Wine and Blood
"Rush to the synagogue where blood-red flames are burning in the Holy Ark. Hurry before the fire spreads to the rest of the city!"
This was what the shamash of the Eliyahu Hanavi Synagogue in Old Jerusalem heard in the middle of the night from a mysterious stranger standing next to his bed.
When he reached the synagogue and opened the ark he saw no flames, only the Torah scrolls and a bottle of wine he had placed there for kiddush on Shabbat eve. But the bottle was not in the spot where he had placed it. His suspicion was aroused and he examined the contents of the bottle. He discovered that it was filled with blood! He quickly poured out the blood and refilled the bottle with wine.

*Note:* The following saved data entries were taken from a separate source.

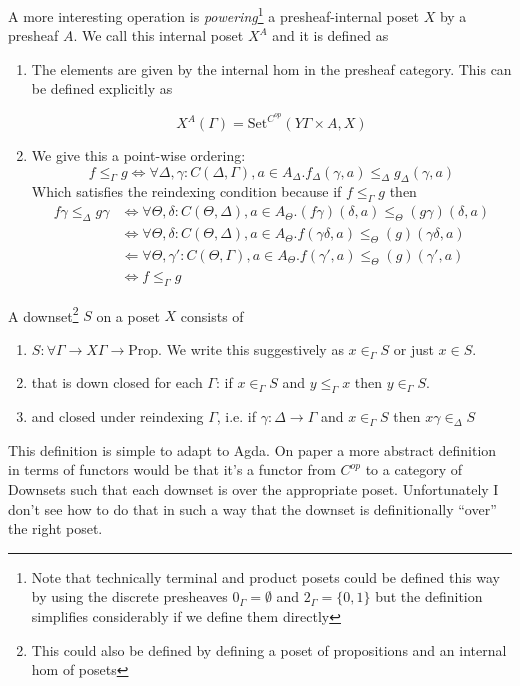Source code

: \documentclass{article}
\newcommand{\Set}{\textrm{Set}}
\newcommand{\Prop}{\textrm{Prop}}
\begin{document}
A more interesting operation is \emph{powering}\footnote{Note that
technically terminal and product posets could be defined this way by
using the discrete presheaves $0_\Gamma = \emptyset$ and $2_\Gamma =
\{ 0,1\}$ but the definition simplifies considerably if we define them
directly} a presheaf-internal poset $X$ by a presheaf $A$. We call
this internal poset $X^A$ and it is defined as
\begin{enumerate}
\item The elements are given by the internal hom in the presheaf
  category. This can be defined explicitly as

  \[ X^A(\Gamma) = \Set^{C^{op}}(Y\Gamma \times A, X) \]
\item We give this a point-wise ordering:
  \[ f \leq_{\Gamma} g \iff \forall \Delta, \gamma : C(\Delta,\Gamma), a \in A_\Delta.
  f_\Delta(\gamma,a) \leq_{\Delta} g_\Delta(\gamma,a)
  \]
  Which satisfies the reindexing condition because if $f\leq_\Gamma g$ then
  \begin{align*}
    f \gamma \leq_{\Delta} g\gamma
    &\iff \forall \Theta, \delta : C(\Theta,\Delta), a \in A_\Theta.
    (f\gamma)(\delta, a) \leq_\Theta (g\gamma)(\delta,a)\\
    &\iff \forall \Theta, \delta : C(\Theta,\Delta), a \in A_\Theta.
    f(\gamma\delta, a) \leq_\Theta (g)(\gamma\delta,a)\\
    &\Leftarrow \forall \Theta, \gamma' : C(\Theta,\Gamma), a \in A_\Theta.
    f(\gamma', a) \leq_\Theta (g)(\gamma',a)\\
    &\iff f\leq_\Gamma g
  \end{align*}
\end{enumerate}

A downset\footnote{This could also be defined by defining a poset of propositions and an internal hom of posets} $S$ on a poset $X$ consists of
\begin{enumerate}
\item $S : \forall \Gamma \to X \Gamma \to \Prop$. We write this
  suggestively as $x \in_{\Gamma} S$ or just $x \in S$.
\item that is down closed for each $\Gamma$: if $x \in_\Gamma S$ and
  $y \leq_\Gamma x$ then $y \in_\Gamma S$.
\item and closed under reindexing $\Gamma$, i.e. if $\gamma : \Delta
  \to \Gamma$ and $x \in_\Gamma S$ then $x\gamma \in_\Delta S$
\end{enumerate}
This definition is simple to adapt to Agda. On paper a more abstract
definition in terms of functors would be that it's a functor from
$C^{op}$ to a category of Downsets such that each downset is over the
appropriate poset. Unfortunately I don't see how to do that in such a
way that the downset is definitionally ``over'' the right poset.
\end{document}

The next morning the Moslem ruler of Jerusalem, accompanied by the Greek Patriarch and a Greek citizen, burst into the synagogue announcing that the priests had charged that Jews had murdered a Christian child in order to use his blood for sacramental purposes. An order was given to open the Holy Ark and the Greek shouted that it contained the blood of the child. But when the Patriarch opened the bottle and poured some of its contents into a glass it became clear that the guilty party was the Greek who had falsely accused the Jews.
The Moslem pasha leading the investigation was so angry with the Greek that he drew his sword to kill him. But the Patriarch held him back, declaring that it was wrong to shed blood in a holy place. Outside the synagogue the Greek confessed to the murder before being put to death.
The shamash and all the Jews of the city then understood the meaning of the mysterious warning about flames in the Holy Ark.